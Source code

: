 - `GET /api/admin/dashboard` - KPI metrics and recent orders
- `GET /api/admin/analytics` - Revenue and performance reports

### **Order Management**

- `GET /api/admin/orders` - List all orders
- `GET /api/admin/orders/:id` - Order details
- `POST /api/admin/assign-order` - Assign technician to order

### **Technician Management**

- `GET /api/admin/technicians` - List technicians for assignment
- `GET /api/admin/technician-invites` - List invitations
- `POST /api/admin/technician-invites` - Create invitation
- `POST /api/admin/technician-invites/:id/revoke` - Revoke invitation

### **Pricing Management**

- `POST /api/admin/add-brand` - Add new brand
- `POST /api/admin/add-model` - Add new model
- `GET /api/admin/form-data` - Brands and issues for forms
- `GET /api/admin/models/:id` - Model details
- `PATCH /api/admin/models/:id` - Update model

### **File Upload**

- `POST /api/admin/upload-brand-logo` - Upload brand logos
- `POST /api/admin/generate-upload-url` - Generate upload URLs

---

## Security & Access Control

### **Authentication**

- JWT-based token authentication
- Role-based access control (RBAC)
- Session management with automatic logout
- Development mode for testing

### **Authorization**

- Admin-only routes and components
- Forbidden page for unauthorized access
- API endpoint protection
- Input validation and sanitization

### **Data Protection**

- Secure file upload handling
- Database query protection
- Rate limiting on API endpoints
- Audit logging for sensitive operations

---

# # # # #

- _Task_
From the material above, copy every line that has the word "orders" in it.

- _Task answer_
: - `GET /api/admin/dashboard` - KPI metrics and recent orders
- `GET /api/admin/orders` - List all orders
- `GET /api/admin/orders/:id` - Order details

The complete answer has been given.